Глупому наказанию я подвергся за такой проступок: наловив в саду несколько десятков лягушек, я часть их посадил в ящик парты одного из моих товарищей – вызывавшего постоянные насмешки своей «растяпостью»; когда он сел за занятия и полез в ящик за книгами, лягушки начали выпрыгивать из ящика; это привело «растяпу» в неописуемый и беспомощный ужас. По выяснении виновного, воспитатель заставил меня перенести всех лягушек под «часы» – большие стенные часы в коридоре, под которыми отбывалось наказание провинившимися «стоять на часах»; мне было предложено очертить мелом круг на полу, в пределах этого круга разместить лягушек и сторожить всю ночь, чтобы лягушки не выпрыгивали за пределы круга; я через некоторое время выкинул всех лягушек в окно в сад, а сам ушел спать.

В общем, сидеть в заточении мне приходилось довольно часто.

В гимназии я провел десять лет, начиная с приготовительного класса и включая двухлетнее сидение в пятом классе; три года я был в пансионе, а остальное время «приходящим», т[ак] к[ак] дела родителей моих пошатнулись, они переехали в Киев, имение было продано, и года четыре нам пришлось терпеть сильную материальную нужду включительно до недоедания и холода в квартире по недостатку дров.

В пансионе большинство жило единственной мечтой – надеждой поскорее дождаться праздничных или летних каникул.

Я усердно и радостно вычеркивал на календаре каждый прожитой до Рождественных (sic!) праздников день; ничего я так не любил в то время, как утренние причитания нашего старого дядьки Ивана, по прозванию «ябеды»: «Вставайте, вставайте, Рождество уже на веревке висит», это было в ноябре; в конце месяца Рождество висело уже «на веревочке»; в начале декабря «на ниточке»; а к двадцатым числам декабря «на паутинке»; в день же отпуска «паутинка рвалась», и тут добродушному Ивану не приходилось уже долго будить нас.
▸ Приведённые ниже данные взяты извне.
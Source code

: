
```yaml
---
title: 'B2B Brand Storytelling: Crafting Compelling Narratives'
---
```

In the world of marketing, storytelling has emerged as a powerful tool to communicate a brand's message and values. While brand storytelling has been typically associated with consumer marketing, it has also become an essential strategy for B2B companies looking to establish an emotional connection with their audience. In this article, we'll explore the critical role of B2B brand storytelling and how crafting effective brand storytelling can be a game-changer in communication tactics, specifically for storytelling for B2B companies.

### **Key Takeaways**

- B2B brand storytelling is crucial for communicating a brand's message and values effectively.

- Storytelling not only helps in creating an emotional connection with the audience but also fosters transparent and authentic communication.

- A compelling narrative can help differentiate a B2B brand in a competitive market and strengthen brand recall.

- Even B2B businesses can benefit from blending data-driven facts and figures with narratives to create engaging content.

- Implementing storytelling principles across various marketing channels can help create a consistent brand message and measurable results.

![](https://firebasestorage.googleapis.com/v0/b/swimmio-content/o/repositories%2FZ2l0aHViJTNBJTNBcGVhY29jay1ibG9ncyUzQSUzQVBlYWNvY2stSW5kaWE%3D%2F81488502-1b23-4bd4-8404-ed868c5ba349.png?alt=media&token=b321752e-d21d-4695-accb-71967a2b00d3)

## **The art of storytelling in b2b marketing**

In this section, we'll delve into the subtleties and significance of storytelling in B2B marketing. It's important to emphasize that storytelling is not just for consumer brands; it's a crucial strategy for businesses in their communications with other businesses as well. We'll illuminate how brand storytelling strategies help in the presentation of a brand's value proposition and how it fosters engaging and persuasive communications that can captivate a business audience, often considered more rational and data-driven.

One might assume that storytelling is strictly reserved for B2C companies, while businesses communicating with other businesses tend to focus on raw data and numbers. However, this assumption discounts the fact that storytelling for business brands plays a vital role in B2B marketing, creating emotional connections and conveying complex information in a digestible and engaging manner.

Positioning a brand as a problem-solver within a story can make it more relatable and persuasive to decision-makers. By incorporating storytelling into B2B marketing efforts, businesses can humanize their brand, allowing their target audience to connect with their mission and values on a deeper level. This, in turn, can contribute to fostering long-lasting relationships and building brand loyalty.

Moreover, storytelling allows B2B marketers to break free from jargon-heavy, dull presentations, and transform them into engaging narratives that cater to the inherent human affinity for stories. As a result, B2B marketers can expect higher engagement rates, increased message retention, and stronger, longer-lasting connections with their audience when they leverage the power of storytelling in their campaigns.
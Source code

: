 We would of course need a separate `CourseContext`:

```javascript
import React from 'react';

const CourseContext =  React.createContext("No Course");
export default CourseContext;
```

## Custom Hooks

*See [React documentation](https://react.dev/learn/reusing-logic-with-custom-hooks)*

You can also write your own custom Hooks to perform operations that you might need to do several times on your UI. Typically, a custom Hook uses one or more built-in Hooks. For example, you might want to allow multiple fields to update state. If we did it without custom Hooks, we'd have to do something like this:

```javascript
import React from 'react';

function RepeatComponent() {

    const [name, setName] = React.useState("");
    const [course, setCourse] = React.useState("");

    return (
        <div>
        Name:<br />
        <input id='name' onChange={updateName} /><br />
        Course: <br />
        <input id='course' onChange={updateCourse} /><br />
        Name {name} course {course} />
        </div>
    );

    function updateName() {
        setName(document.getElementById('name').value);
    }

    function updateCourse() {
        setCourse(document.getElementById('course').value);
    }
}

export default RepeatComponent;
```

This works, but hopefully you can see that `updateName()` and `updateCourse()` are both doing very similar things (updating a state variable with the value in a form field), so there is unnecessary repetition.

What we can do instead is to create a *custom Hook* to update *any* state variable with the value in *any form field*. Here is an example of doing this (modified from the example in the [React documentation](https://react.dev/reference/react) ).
Появлялась моя бабушка и тетка моего друга с детских лет В. И. Ф-ко, мы раздавали рубли нашим дядькам и весело разъезжались по домам.

Летние каникулы я проводил в нашем имении, а после продажи его – на пригородной даче бабушки у Китаевского монастыря

16

Здесь обычно я жил и на Рождество, и на Пасху (двухнедельные каникулы).

В Китаеве, о котором я расскажу подробно ниже, особенно любил я Пасхальные каникулы; большего впечатления, чем в старых Китаевских монастырях, Страсти и Пасхальная заутреня никогда нигде на меня не производили, несмотря на скромную обстановку и плохой монашеский хор; старец игумен, старцы иеромонахи, старцы диаконы, каждый по-своему делающие возгласы, оживленные праздником, с которым у каждого в далеком домонастырском прошлом связаны многие дорогие воспоминания, приветливо-радостное обращение их к молящимся со словами «Христос Воскресе!» и поспешный ответ мужиков и баб «Воистину воскресе!», с ударением на последнем слоге, затем возвращение домой лесом уже после ранней обедни, на восходе солнца, когда ночные крики пугачей вокруг монастыря заменяются перекликанием иволг и синиц, затем угощение пасхами, куличами и бабами, в изготовлении которых я и брат любили принимать всегда живое участие, – в се это не может быть никогда забыто.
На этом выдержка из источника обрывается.